Henshaw’s face went from red to ashen once more, and a hint of fear came into his eyes. “Moray … colonel, are … are you quite well?”

Milo chuckled. “If anyone should know, it’s you, sir. If you’re in doubt, why not read through Walter Reed’s report on me again? Or you could ring them up, for that matter. If what you are actually questioning is my mental and emotional condition, then, no, I am not mad … but consider this; even if I were and knew it, I’d be expected to give you that same answer. Right?
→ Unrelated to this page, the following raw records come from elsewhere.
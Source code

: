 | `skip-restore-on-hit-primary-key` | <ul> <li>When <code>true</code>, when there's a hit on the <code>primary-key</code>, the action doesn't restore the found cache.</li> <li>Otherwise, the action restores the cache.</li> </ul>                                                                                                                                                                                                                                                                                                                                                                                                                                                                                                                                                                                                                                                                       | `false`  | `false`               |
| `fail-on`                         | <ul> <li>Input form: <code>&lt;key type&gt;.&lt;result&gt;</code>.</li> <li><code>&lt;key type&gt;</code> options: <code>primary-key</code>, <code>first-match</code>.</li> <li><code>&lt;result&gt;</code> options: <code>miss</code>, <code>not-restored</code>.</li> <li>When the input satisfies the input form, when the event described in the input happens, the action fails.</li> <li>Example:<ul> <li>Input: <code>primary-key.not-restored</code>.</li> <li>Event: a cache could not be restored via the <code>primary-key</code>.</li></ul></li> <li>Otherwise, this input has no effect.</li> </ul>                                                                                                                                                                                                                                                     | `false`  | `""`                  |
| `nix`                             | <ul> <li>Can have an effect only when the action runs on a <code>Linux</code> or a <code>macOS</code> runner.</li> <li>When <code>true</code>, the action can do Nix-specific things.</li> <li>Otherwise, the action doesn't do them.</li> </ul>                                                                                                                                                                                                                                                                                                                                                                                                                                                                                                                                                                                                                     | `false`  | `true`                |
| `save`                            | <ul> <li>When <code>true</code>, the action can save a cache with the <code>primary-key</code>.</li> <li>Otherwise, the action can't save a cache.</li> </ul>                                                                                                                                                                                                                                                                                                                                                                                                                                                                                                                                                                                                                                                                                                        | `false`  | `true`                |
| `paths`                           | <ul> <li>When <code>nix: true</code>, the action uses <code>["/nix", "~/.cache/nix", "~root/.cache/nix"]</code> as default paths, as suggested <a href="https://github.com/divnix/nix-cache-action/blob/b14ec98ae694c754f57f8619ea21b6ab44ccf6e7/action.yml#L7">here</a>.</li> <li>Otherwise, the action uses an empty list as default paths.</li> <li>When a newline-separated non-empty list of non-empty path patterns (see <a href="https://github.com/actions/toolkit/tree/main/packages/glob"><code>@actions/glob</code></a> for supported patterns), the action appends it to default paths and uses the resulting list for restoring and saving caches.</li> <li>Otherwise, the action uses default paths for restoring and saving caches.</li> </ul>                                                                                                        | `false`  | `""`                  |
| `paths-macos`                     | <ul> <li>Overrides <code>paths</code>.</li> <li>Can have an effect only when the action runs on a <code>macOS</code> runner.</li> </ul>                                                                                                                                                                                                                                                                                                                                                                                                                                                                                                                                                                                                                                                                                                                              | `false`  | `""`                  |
“As to why I thanked you, what I found complimentary was your comparison of me to Eustace Barstow.”

“But … but … how … what … ?” spluttered Henshaw, his pale face and hairless head slowly edging again from pink to pinker. “That man is certifiable! How he’s retained so much power for as long as he has is simply beyond me or any other rational person. He’s—”

“He’s a true patriot, in his own way,” put in Milo quietly. “He was one of the first men to have recognized the true and deadly danger to this nation, its people, all free nations of the world and even civilization itself that was then and is still poised by ‘our brave Russian ally’ of World War Two. If I and others had paid more attention to him, worked for him and with him, away back when, instead of doing our own version of the Wanna-Go-Home Boogie, there is at least a slim chance that we and ’Nam and the rest of this suffering world wouldn’t be in the sad shape it is today.
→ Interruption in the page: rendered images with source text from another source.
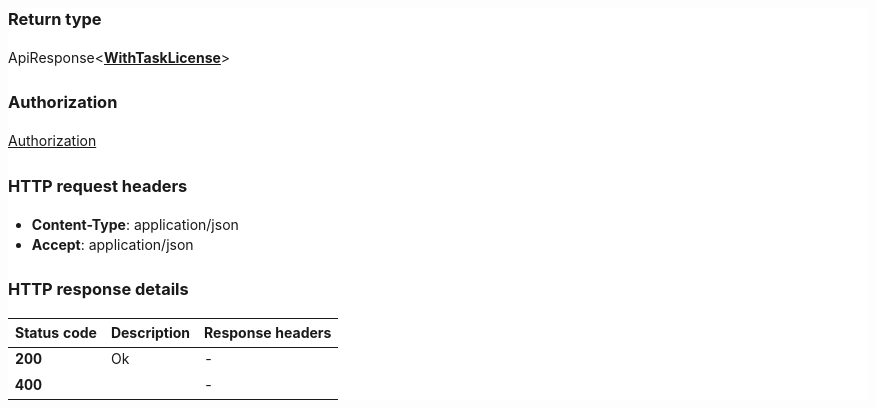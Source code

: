 ### Return type

ApiResponse<[**WithTaskLicense**](WithTaskLicense.md)>


### Authorization

[Authorization](../README.md#Authorization)

### HTTP request headers

- **Content-Type**: application/json
- **Accept**: application/json

### HTTP response details
| Status code | Description | Response headers |
|-------------|-------------|------------------|
| **200** | Ok |  -  |
| **400** |  |  -  |

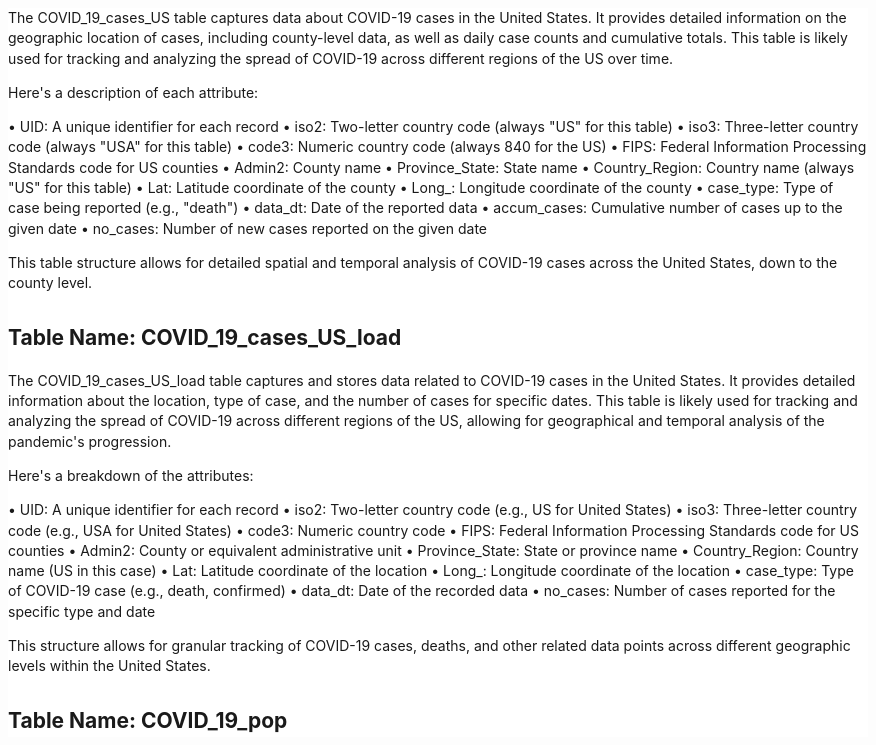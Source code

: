 The COVID_19_cases_US table captures data about COVID-19 cases in the United States. It provides detailed information on the geographic location of cases, including county-level data, as well as daily case counts and cumulative totals. This table is likely used for tracking and analyzing the spread of COVID-19 across different regions of the US over time.

Here's a description of each attribute:

• UID: A unique identifier for each record
• iso2: Two-letter country code (always "US" for this table)
• iso3: Three-letter country code (always "USA" for this table)
• code3: Numeric country code (always 840 for the US)
• FIPS: Federal Information Processing Standards code for US counties
• Admin2: County name
• Province_State: State name
• Country_Region: Country name (always "US" for this table)
• Lat: Latitude coordinate of the county
• Long_: Longitude coordinate of the county
• case_type: Type of case being reported (e.g., "death")
• data_dt: Date of the reported data
• accum_cases: Cumulative number of cases up to the given date
• no_cases: Number of new cases reported on the given date

This table structure allows for detailed spatial and temporal analysis of COVID-19 cases across the United States, down to the county level.


## Table Name: COVID_19_cases_US_load

The COVID_19_cases_US_load table captures and stores data related to COVID-19 cases in the United States. It provides detailed information about the location, type of case, and the number of cases for specific dates. This table is likely used for tracking and analyzing the spread of COVID-19 across different regions of the US, allowing for geographical and temporal analysis of the pandemic's progression.

Here's a breakdown of the attributes:

• UID: A unique identifier for each record
• iso2: Two-letter country code (e.g., US for United States)
• iso3: Three-letter country code (e.g., USA for United States)
• code3: Numeric country code
• FIPS: Federal Information Processing Standards code for US counties
• Admin2: County or equivalent administrative unit
• Province_State: State or province name
• Country_Region: Country name (US in this case)
• Lat: Latitude coordinate of the location
• Long_: Longitude coordinate of the location
• case_type: Type of COVID-19 case (e.g., death, confirmed)
• data_dt: Date of the recorded data
• no_cases: Number of cases reported for the specific type and date

This structure allows for granular tracking of COVID-19 cases, deaths, and other related data points across different geographic levels within the United States.


## Table Name: COVID_19_pop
“I know full well that what you said was in no way intended as flattery. Nonetheless, Mr. Henshaw, I took it and take it as just that. And not the least of my reasons is this; anyone who so fervently supports Senator McGovern’s candidacy as you seem to do is patently well beyond mere liberalism and into true leftist thinking and beliefs, and when a leftist of any water calls me such things as right-wing radical, reactionary and fascist, then I am comforted in the knowledge that I have impressed upon him the true facts that I fundamentally oppose him and everything—every rotten, red thing—for which he stands.

“You questioned Eustace Barstow’s retention of power. Well, I cannot but wonder just how and when a thing like you managed to secure a place in this, the nerve center of our nation’s military establishment … and I mean to find out, too, Mr. Henshaw. Perhaps I should seek out Eustace Barstow and ask him about you, oh? You have any idea where he is just now, Mr. Henshaw? No? Then why don’t we ring up Langley? Surely the CIA would be able to put us in touch, don’t you think?”
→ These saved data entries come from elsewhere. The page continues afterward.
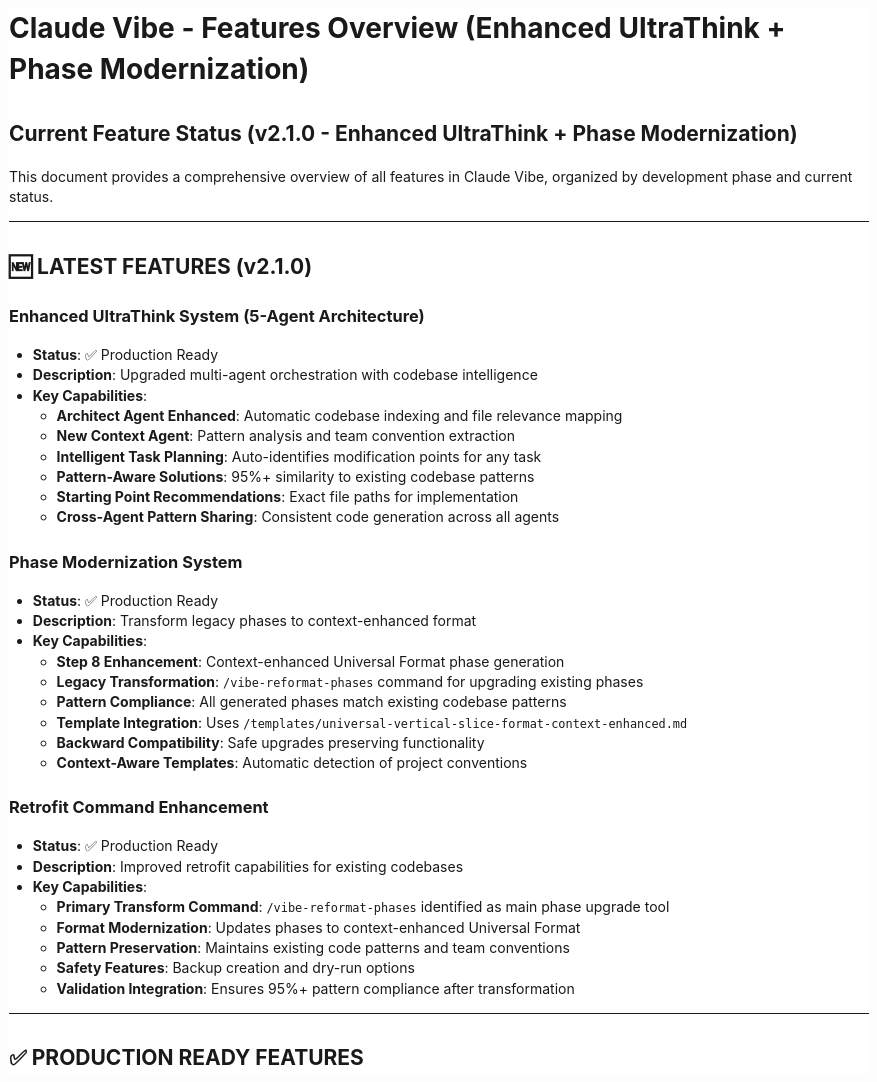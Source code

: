 # Claude Vibe - Features Overview (Enhanced UltraThink + Phase Modernization)

## Current Feature Status (v2.1.0 - Enhanced UltraThink + Phase Modernization)

This document provides a comprehensive overview of all features in Claude Vibe, organized by development phase and current status.

---

## 🆕 LATEST FEATURES (v2.1.0)

### Enhanced UltraThink System (5-Agent Architecture)
- **Status**: ✅ Production Ready
- **Description**: Upgraded multi-agent orchestration with codebase intelligence
- **Key Capabilities**:
  - **Architect Agent Enhanced**: Automatic codebase indexing and file relevance mapping
  - **New Context Agent**: Pattern analysis and team convention extraction
  - **Intelligent Task Planning**: Auto-identifies modification points for any task
  - **Pattern-Aware Solutions**: 95%+ similarity to existing codebase patterns
  - **Starting Point Recommendations**: Exact file paths for implementation
  - **Cross-Agent Pattern Sharing**: Consistent code generation across all agents

### Phase Modernization System
- **Status**: ✅ Production Ready
- **Description**: Transform legacy phases to context-enhanced format
- **Key Capabilities**:
  - **Step 8 Enhancement**: Context-enhanced Universal Format phase generation
  - **Legacy Transformation**: `/vibe-reformat-phases` command for upgrading existing phases
  - **Pattern Compliance**: All generated phases match existing codebase patterns
  - **Template Integration**: Uses `/templates/universal-vertical-slice-format-context-enhanced.md`
  - **Backward Compatibility**: Safe upgrades preserving functionality
  - **Context-Aware Templates**: Automatic detection of project conventions

### Retrofit Command Enhancement
- **Status**: ✅ Production Ready  
- **Description**: Improved retrofit capabilities for existing codebases
- **Key Capabilities**:
  - **Primary Transform Command**: `/vibe-reformat-phases` identified as main phase upgrade tool
  - **Format Modernization**: Updates phases to context-enhanced Universal Format
  - **Pattern Preservation**: Maintains existing code patterns and team conventions
  - **Safety Features**: Backup creation and dry-run options
  - **Validation Integration**: Ensures 95%+ pattern compliance after transformation

---

## ✅ PRODUCTION READY FEATURES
Pale still again, Henshaw hissed, “You were well advised to leave well enough alone, Moray. I have influence in more places and levels than you could ever imagine. I’ve been a government employee for almost twelve years now, and my loyalty has never once been questioned, by anyone. The last I heard, this is still a free country, and that means that have a right to my opinions, political and otherwise, whether you or Barstow or any other of your stripe of Neo-Nazi warmongers approve of them or not.

“I mean to see you out of our army as expeditiously as possible. You’ll never go back to the war zone, understand? And that will be all to the common good—one less bloodthirsty killer there.

“Now you get up and gel out of my office this instant! The smell of death is on you and I want you out of here. Now, get out!”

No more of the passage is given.